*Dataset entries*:
# # # # # # #
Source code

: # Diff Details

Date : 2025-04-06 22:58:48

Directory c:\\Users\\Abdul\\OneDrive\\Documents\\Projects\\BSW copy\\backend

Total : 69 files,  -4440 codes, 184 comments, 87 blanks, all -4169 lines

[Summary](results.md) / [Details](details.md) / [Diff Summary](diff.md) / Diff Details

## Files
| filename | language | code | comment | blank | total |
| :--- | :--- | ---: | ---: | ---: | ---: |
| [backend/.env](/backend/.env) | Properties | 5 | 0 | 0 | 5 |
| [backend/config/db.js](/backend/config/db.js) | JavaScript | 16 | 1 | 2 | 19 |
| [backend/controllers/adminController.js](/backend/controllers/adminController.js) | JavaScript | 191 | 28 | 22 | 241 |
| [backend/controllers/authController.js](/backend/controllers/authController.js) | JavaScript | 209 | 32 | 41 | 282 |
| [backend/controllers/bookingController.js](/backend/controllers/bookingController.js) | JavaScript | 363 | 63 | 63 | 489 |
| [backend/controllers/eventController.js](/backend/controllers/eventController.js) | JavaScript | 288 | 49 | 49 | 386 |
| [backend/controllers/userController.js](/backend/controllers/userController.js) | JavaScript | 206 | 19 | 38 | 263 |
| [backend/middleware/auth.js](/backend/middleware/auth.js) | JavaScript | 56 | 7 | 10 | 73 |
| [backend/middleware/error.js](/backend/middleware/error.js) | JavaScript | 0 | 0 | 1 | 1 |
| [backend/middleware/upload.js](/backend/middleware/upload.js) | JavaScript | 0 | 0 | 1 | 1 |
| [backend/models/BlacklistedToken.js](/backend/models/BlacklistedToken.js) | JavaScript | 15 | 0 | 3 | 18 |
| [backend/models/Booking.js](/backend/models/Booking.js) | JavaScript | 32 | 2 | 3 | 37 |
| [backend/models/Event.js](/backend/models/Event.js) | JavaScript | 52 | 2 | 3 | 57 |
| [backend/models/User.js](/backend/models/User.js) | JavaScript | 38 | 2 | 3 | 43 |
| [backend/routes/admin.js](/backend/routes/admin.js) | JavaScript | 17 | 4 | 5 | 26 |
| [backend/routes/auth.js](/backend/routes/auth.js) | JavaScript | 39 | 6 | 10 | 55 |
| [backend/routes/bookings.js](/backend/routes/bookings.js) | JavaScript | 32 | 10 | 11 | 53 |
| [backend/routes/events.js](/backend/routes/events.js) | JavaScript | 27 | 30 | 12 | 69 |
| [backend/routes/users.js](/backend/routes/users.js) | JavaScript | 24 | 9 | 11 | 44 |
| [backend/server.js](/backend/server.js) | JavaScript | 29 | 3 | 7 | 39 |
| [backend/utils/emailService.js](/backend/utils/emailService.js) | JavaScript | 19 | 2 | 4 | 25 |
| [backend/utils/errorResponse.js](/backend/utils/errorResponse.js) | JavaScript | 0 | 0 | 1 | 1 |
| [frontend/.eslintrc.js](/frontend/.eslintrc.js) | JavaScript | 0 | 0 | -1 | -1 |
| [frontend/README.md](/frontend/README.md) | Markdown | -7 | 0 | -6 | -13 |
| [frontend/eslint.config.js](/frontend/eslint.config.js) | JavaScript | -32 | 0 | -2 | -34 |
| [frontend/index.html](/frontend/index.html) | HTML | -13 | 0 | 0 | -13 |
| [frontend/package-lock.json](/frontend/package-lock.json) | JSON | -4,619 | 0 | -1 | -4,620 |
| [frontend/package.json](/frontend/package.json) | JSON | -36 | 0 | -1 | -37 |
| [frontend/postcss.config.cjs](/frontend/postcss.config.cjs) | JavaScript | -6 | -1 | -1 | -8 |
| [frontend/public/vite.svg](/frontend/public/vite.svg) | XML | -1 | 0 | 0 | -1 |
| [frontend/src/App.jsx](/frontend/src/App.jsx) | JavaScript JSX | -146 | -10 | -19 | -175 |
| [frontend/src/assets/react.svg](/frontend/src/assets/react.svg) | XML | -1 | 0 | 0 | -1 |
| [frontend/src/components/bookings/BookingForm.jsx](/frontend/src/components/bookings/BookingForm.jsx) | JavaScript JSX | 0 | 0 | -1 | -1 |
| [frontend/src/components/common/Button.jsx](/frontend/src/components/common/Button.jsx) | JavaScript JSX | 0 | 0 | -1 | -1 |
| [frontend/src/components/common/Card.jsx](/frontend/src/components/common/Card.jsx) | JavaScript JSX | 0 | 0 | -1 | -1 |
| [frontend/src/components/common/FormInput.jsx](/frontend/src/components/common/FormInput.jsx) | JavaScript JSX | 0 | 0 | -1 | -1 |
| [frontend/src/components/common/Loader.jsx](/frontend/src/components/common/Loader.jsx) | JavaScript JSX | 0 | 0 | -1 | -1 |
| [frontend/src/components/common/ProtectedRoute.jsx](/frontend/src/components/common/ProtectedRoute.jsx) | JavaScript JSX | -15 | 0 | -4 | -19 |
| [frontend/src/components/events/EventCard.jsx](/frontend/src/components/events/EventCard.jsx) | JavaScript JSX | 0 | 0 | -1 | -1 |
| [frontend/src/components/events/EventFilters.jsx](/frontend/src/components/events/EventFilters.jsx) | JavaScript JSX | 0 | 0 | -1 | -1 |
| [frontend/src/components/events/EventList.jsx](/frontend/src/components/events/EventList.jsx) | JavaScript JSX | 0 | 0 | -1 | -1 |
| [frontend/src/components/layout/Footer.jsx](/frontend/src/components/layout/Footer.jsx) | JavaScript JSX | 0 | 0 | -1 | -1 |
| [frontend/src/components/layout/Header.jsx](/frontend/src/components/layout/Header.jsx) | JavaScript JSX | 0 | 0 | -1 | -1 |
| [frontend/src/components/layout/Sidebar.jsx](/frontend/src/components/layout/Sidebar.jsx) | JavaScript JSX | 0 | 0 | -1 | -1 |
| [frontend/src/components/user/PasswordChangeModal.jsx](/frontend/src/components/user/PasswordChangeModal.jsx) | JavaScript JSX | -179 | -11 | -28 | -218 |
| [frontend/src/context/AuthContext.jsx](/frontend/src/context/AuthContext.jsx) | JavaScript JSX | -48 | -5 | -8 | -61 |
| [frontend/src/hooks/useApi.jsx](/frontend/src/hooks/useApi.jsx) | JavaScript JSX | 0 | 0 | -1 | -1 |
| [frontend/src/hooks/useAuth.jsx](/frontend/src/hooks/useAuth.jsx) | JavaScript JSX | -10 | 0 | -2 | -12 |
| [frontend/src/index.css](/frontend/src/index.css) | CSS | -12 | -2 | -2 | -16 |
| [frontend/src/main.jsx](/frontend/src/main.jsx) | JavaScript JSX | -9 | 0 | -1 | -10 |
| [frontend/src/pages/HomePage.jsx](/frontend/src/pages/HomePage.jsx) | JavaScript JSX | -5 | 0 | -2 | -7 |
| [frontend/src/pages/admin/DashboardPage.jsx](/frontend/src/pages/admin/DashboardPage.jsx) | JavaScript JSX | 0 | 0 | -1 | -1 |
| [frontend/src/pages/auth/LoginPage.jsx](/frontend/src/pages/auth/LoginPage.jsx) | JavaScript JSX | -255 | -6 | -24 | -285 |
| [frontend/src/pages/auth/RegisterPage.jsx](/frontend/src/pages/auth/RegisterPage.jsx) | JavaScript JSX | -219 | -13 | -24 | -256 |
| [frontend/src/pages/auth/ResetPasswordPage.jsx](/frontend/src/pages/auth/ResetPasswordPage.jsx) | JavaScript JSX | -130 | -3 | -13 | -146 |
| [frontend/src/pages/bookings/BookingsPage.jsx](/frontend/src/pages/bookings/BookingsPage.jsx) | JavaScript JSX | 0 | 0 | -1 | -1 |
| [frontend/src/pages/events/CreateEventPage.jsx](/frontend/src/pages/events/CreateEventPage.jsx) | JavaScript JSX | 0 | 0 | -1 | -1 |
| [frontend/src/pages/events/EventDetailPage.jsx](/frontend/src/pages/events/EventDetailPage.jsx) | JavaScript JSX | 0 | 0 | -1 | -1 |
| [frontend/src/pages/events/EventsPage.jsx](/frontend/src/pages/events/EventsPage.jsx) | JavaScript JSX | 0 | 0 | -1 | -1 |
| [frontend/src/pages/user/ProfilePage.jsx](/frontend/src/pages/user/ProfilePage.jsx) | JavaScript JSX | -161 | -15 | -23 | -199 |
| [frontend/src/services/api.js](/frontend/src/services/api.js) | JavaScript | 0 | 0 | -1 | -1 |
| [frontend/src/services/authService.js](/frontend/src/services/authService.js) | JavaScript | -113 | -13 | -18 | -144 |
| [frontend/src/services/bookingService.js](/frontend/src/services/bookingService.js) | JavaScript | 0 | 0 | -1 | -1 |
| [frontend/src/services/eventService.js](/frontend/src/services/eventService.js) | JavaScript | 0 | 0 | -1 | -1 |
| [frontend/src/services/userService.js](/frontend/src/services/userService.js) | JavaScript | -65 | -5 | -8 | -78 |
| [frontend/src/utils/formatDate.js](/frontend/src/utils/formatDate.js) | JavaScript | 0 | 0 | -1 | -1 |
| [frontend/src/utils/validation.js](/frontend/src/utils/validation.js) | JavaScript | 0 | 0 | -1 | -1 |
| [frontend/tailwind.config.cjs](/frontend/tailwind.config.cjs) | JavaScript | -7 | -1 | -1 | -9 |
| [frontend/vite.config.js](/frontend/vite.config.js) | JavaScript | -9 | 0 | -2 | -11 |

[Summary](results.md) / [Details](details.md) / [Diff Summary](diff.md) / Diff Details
# # # # # # #
Reproduce the entries above exactly, starting at their first line and finishing with the line that contains "28 | 22 | 241 |".

Source code

: # Diff Details

Date : 2025-04-06 22:58:48

Directory c:\\Users\\Abdul\\OneDrive\\Documents\\Projects\\BSW copy\\backend

Total : 69 files,  -4440 codes, 184 comments, 87 blanks, all -4169 lines

[Summary](results.md) / [Details](details.md) / [Diff Summary](diff.md) / Diff Details

## Files
| filename | language | code | comment | blank | total |
| :--- | :--- | ---: | ---: | ---: | ---: |
| [backend/.env](/backend/.env) | Properties | 5 | 0 | 0 | 5 |
| [backend/config/db.js](/backend/config/db.js) | JavaScript | 16 | 1 | 2 | 19 |
| [backend/controllers/adminController.js](/backend/controllers/adminController.js) | JavaScript | 191 | 28 | 22 | 241 |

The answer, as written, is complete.